Como resultado de las medidas de restricción por Covid-19, se generó un aumento de las demoras de los embarques, acumulación de contenedores en pocos puertos y demoras de las entregas, también de los costos de los fletes marítimos. La escasez de contenedores llevó a aumentar los pedidos de contenedores del resto de las regiones del mundo. El fenómeno ha impactado hoy en todo el comercio mundial. Sus efectos aparentemente persistirán por varios meses, ya que el desbalance de oferta y demanda de contenedores, buques y espacio disponible en puertos lleva más de un año sin cambios.

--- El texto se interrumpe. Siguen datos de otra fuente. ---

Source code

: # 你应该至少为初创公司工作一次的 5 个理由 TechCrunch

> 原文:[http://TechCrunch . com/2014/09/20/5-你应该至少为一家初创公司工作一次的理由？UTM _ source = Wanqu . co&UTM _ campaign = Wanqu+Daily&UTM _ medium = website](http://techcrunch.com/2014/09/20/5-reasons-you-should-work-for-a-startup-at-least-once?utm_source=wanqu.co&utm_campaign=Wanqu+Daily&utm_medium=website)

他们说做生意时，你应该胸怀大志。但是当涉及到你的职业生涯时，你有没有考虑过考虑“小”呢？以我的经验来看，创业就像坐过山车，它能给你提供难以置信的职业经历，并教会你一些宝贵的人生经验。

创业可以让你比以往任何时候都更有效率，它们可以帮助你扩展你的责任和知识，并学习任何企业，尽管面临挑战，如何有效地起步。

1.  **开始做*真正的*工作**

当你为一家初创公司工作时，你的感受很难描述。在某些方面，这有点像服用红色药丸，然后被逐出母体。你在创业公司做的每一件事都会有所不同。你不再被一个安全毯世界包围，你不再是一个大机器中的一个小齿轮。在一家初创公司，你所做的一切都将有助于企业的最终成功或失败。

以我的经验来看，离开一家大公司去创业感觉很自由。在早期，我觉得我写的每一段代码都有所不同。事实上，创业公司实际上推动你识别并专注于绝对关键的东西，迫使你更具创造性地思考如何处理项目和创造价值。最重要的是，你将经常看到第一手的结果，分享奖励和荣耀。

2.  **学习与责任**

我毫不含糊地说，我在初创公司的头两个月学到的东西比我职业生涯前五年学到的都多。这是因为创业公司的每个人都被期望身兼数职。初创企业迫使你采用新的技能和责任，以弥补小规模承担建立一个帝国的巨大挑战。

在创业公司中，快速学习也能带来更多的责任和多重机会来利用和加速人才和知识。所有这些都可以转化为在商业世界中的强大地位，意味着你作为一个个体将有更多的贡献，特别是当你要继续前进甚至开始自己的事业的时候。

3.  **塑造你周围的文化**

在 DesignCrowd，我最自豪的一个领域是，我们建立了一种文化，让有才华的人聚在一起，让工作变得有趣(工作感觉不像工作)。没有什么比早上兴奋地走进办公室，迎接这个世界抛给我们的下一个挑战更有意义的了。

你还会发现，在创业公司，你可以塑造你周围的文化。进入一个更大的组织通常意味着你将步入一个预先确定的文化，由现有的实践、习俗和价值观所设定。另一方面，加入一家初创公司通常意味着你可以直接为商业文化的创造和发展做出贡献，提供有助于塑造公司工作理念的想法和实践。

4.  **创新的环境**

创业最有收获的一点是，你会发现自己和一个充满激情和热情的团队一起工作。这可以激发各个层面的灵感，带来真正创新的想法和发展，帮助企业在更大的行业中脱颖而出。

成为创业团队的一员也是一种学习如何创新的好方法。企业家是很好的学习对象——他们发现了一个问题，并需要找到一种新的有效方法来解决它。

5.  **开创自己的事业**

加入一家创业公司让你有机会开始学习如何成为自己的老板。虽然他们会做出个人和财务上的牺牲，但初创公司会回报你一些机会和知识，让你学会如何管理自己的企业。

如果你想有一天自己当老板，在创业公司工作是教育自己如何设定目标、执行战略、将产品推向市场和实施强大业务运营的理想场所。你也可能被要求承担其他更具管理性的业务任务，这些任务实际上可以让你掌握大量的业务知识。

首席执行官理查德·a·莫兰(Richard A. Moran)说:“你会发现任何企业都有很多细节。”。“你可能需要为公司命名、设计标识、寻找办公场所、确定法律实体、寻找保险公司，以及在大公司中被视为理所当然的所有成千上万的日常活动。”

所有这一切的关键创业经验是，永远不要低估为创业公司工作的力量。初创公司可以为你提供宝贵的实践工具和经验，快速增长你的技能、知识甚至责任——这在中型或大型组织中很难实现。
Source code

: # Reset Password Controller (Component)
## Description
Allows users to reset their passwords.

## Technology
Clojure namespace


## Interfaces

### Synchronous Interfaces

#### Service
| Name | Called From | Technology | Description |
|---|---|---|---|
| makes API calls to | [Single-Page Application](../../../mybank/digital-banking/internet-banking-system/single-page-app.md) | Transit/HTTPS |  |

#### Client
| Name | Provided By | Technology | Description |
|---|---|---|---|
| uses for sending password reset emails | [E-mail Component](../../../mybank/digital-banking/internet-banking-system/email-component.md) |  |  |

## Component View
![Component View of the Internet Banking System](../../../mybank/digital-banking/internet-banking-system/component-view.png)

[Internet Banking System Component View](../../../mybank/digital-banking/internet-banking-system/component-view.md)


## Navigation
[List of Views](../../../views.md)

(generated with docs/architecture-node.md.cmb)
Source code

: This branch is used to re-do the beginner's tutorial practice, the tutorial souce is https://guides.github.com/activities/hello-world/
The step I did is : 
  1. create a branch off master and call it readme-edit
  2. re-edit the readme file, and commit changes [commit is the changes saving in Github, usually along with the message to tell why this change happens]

El aumento de los costos de transporte y logística está teniendo impacto sobre los precios de bienes importados, y de persistir en el tiempo, puede poner un “piso” a la inflación en varios países, complicando a las políticas orientadas a controlarla.

Los impactos negativos del Covid-19 y de las restricciones a la movilidad de las personas siguen reflejándose en algunos efectos no totalmente previstos a inicios del año pasado cuando el flagelo del virus de Wuhan recién comenzaba esparcirse desde China al resto del mundo.

El bloqueo a la libre circulación de personas y al transporte y comercio de mercancías está relajándose en todo el mundo, pero varias estimaciones privadas sugieren que el desbalance de contenedores provocado por las cuarentenas en todo el mundo seguirá sin cambios hasta fines del primer semestre del 2022. La consecuencia directa visible será la persistencia de la escasez de bienes intermedios y finales en buena parte del mundo, y una fuente significativa de presiones inflacionarias con las que deberán lidiar varios bancos centrales.

Luego del colapso mundial de la actividad y el comercio internacional de marzo-abril del año pasado, siguió un vigoroso aumento de la demanda de bienes locales e importados, e inevitablemente de contenedores. La reapertura de las fronteras de varios países amplificó ese aumento de demanda en este año, junto con un vigoroso rebote de la demanda de consumidores de todo el mundo (en buena medida por el salto de las compras online) a medida que también se sumaba el gasto de fondos ahorrados preventivamente durante los meses bajo cuarentena.

Inicialmente, las duras restricciones en China y Europa paralizaron embarques desde el resto del mundo y unos 500.000 buques quedaron sin zarpar por varias semanas en puertos estadounidenses. Los buques de China y otros países de Asia partieron y llegaron a Estados Unidos, pero no pudieron descargar por varios meses, tanto por las restricciones para bajar a tierra, como por las restricciones locales que redujeron al mínimo el personal para carga y descarga y también en las aduanas.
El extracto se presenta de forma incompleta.